Dataset items
- - - - -

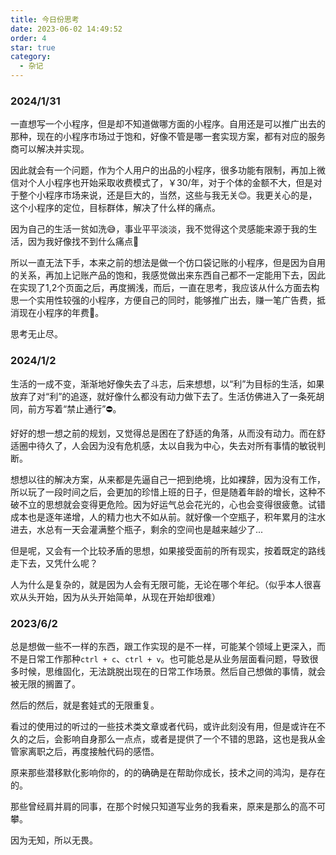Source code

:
 ```yaml
---
title: 今日份思考
date: 2023-06-02 14:49:52
order: 4
star: true
category: 
  - 杂记
---
```


<!-- @format -->

### 2024/1/31

一直想写一个小程序，但是却不知道做哪方面的小程序。自用还是可以推广出去的那种，现在的小程序市场过于饱和，好像不管是哪一套实现方案，都有对应的服务商可以解决并实现。

因此就会有一个问题，作为个人用户的出品的小程序，很多功能有限制，再加上微信对个人小程序也开始采取收费模式了，￥30/年，对于个体的金额不大，但是对于整个小程序市场来说，还是巨大的，当然，这些与我无关😊。我更关心的是，这个小程序的定位，目标群体，解决了什么样的痛点。

因为自己的生活一贫如洗😅，事业平平淡淡，我不觉得这个灵感能来源于我的生活，因为我好像找不到什么痛点🤣

所以一直无法下手，本来之前的想法是做一个仿口袋记账的小程序，但是因为自用的关系，再加上记账产品的饱和，我感觉做出来东西自己都不一定能用下去，因此在实现了1,2个页面之后，再度搁浅，而后，一直在思考，我应该从什么方面去构思一个实用性较强的小程序，方便自己的同时，能够推广出去，赚一笔广告费，抵消现在小程序的年费🤔。

思考无止尽。

### 2024/1/2

生活的一成不变，渐渐地好像失去了斗志，后来想想，以“利”为目标的生活，如果放弃了对“利”的追逐，就好像什么都没有动力做下去了。生活仿佛进入了一条死胡同，前方写着“禁止通行”⛔。

好好的想一想之前的规划，又觉得总是困在了舒适的角落，从而没有动力。而在舒适圈中待久了，人会因为没有危机感，太以自我为中心，失去对所有事情的敏锐判断。

想想以往的解决方案，从来都是先逼自己一把到绝境，比如裸辞，因为没有工作，所以玩了一段时间之后，会更加的珍惜上班的日子，但是随着年龄的增长，这种不破不立的思想就会变得更危险。因为好运气总会花光的，心也会变得很疲惫。试错成本也是逐年递增，人的精力也大不如从前。就好像一个空瓶子，积年累月的注水进去，水总有一天会灌满整个瓶子，剩余的空间也是越来越少了...

但是呢，又会有一个比较矛盾的思想，如果接受面前的所有现实，按着既定的路线走下去，又凭什么呢？

人为什么是复杂的，就是因为人会有无限可能，无论在哪个年纪。（似乎本人很喜欢从头开始，因为从头开始简单，从现在开始却很难）

### 2023/6/2

总是想做一些不一样的东西，跟工作实现的是不一样，可能某个领域上更深入，而不是日常工作那种`ctrl + c`、`ctrl + v`。也可能总是从业务层面看问题，导致很多时候，思维固化，无法跳脱出现在的日常工作场景。然后自己想做的事情，就会被无限的搁置了。

然后的然后，就是套娃式的无限重复。

看过的使用过的听过的一些技术类文章或者代码，或许此刻没有用，但是或许在不久的之后，会影响自身那么一点点，或者是提供了一个不错的思路，这也是我从金管家离职之后，再度接触代码的感悟。

原来那些潜移默化影响你的，的的确确是在帮助你成长，技术之间的鸿沟，是存在的。

那些曾经肩并肩的同事，在那个时候只知道写业务的我看来，原来是那么的高不可攀。

因为无知，所以无畏。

- - - - -

> [TASK GOAL]:
A verbatim copy of every entry above, with no pictures, is the expected output.

> [EXERCISE SOLUTION]:
Source code

:
 ```yaml
---
title: 今日份思考
date: 2023-06-02 14:49:52
order: 4
star: true
category: 
  - 杂记
---
```


<!-- @format -->

### 2024/1/31

一直想写一个小程序，但是却不知道做哪方面的小程序。自用还是可以推广出去的那种，现在的小程序市场过于饱和，好像不管是哪一套实现方案，都有对应的服务商可以解决并实现。

因此就会有一个问题，作为个人用户的出品的小程序，很多功能有限制，再加上微信对个人小程序也开始采取收费模式了，￥30/年，对于个体的金额不大，但是对于整个小程序市场来说，还是巨大的，当然，这些与我无关😊。我更关心的是，这个小程序的定位，目标群体，解决了什么样的痛点。

因为自己的生活一贫如洗😅，事业平平淡淡，我不觉得这个灵感能来源于我的生活，因为我好像找不到什么痛点🤣

所以一直无法下手，本来之前的想法是做一个仿口袋记账的小程序，但是因为自用的关系，再加上记账产品的饱和，我感觉做出来东西自己都不一定能用下去，因此在实现了1,2个页面之后，再度搁浅，而后，一直在思考，我应该从什么方面去构思一个实用性较强的小程序，方便自己的同时，能够推广出去，赚一笔广告费，抵消现在小程序的年费🤔。

思考无止尽。

### 2024/1/2

生活的一成不变，渐渐地好像失去了斗志，后来想想，以“利”为目标的生活，如果放弃了对“利”的追逐，就好像什么都没有动力做下去了。生活仿佛进入了一条死胡同，前方写着“禁止通行”⛔。

好好的想一想之前的规划，又觉得总是困在了舒适的角落，从而没有动力。而在舒适圈中待久了，人会因为没有危机感，太以自我为中心，失去对所有事情的敏锐判断。

想想以往的解决方案，从来都是先逼自己一把到绝境，比如裸辞，因为没有工作，所以玩了一段时间之后，会更加的珍惜上班的日子，但是随着年龄的增长，这种不破不立的思想就会变得更危险。因为好运气总会花光的，心也会变得很疲惫。试错成本也是逐年递增，人的精力也大不如从前。就好像一个空瓶子，积年累月的注水进去，水总有一天会灌满整个瓶子，剩余的空间也是越来越少了...

但是呢，又会有一个比较矛盾的思想，如果接受面前的所有现实，按着既定的路线走下去，又凭什么呢？

人为什么是复杂的，就是因为人会有无限可能，无论在哪个年纪。（似乎本人很喜欢从头开始，因为从头开始简单，从现在开始却很难）

### 2023/6/2

总是想做一些不一样的东西，跟工作实现的是不一样，可能某个领域上更深入，而不是日常工作那种`ctrl + c`、`ctrl + v`。也可能总是从业务层面看问题，导致很多时候，思维固化，无法跳脱出现在的日常工作场景。然后自己想做的事情，就会被无限的搁置了。

然后的然后，就是套娃式的无限重复。

看过的使用过的听过的一些技术类文章或者代码，或许此刻没有用，但是或许在不久的之后，会影响自身那么一点点，或者是提供了一个不错的思路，这也是我从金管家离职之后，再度接触代码的感悟。

原来那些潜移默化影响你的，的的确确是在帮助你成长，技术之间的鸿沟，是存在的。

那些曾经肩并肩的同事，在那个时候只知道写业务的我看来，原来是那么的高不可攀。

因为无知，所以无畏。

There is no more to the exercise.